Written Answers. - Mitigation Petition.

Gay Mitchell

Question:

390 Mr. G. Mitchell asked the Minister for Justice, Equality and Law Reform the reason a form was sent to a Deputy (details supplied) in relation to a petition asking that the person (details supplied) in Dublin 12 on a ?129 per week carer's allowance, at least be given some time to pay a ?90 fine, in view of their limited income, as all of the information sought was either attached to the correspondence sent or is available to his Department. [10999/03]

A judgment by the High Court in 1995 regarding petitions significantly restricts the exercise of clemency under section 23 of the Criminal Justice Act 1951. The effect of the judgment is that the power to mitigate penalties must be used sparingly and only in special and exceptional circumstances, with the proper maintenance of records. The court also noted that the petitions procedure is not an alternative system of justice to that provided by the courts.
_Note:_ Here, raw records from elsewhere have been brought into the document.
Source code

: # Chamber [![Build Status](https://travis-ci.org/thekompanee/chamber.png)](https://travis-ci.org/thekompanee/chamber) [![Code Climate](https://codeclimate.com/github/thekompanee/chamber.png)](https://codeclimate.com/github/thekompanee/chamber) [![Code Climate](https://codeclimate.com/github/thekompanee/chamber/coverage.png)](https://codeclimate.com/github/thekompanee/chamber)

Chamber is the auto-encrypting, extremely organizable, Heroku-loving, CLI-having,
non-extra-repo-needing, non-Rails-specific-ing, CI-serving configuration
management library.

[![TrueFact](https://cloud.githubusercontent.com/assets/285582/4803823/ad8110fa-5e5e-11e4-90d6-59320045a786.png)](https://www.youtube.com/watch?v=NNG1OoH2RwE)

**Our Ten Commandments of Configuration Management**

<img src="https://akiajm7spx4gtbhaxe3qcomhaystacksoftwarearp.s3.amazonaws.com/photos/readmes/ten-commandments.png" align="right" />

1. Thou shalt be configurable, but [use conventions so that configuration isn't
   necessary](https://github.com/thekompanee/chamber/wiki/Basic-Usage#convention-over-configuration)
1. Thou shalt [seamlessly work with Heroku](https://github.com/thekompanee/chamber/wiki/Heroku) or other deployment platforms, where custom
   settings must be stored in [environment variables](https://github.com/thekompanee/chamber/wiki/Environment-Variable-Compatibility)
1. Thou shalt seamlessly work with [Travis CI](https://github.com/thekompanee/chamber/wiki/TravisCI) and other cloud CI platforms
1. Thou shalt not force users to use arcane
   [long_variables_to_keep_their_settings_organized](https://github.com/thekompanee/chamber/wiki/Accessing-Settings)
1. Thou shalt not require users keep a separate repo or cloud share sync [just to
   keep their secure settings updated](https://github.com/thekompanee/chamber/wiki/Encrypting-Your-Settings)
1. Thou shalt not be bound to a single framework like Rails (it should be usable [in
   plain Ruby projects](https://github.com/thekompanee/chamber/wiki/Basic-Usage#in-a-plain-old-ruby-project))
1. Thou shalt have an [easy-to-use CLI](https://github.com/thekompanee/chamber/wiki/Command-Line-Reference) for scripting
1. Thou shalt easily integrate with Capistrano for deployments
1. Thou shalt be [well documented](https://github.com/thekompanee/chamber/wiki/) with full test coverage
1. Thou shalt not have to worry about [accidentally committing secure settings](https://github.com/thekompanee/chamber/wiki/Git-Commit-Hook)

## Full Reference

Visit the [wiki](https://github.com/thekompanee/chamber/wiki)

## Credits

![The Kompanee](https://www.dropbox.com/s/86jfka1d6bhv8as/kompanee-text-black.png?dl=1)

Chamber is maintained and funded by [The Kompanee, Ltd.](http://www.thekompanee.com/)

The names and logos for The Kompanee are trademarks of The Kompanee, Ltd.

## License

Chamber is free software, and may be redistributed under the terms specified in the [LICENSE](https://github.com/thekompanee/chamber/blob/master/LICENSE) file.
A new petition procedure was introduced in 1997 to take account of the High Court judgment and my immediate predecessors in this office issued letters to Members of the Houses of the Oireachtas in February 1997 and in April 1998 advising of the new procedure and requesting co-operation in its operation.

To facilitate the smooth operation of the new procedure and to comply with the requirement of the High Court that proper records be maintained, a detailed combined information sheet and application form is provided for the guidance and use of intending applicants. The submission of a completed application form is an integral and essential part of the procedure which ensures that applications are processed on their merit in a uniform manner.
The application form is designed to elicit the relevant information and to ensure that an application is clearly grounded and set in context. The information sheet on the back of the standard application form sets out the scope of the procedure. I am satisfied, as were my predecessors, that processing applications on the basis of information supplied in a standard form which addresses all the areas to be taken into account in considering the application best achieves the requirement of the High Court for the maintenance of records.
I must also inform the Deputy that, in this particular instance, contrary to what he understands to be the case, the information to be supplied by way of the application form is not available to my Department nor was it contained in the correspondence sent to me. However, the Deputy might note that, as set out in the information sheet on the back of the application form, a request for time to pay a court fine is excluded from consideration under the petitions procedure because arrangements for the payment of a court fine are a matter for the court which imposed the penalty and the petitions procedure cannot be used as an alternative to the court system.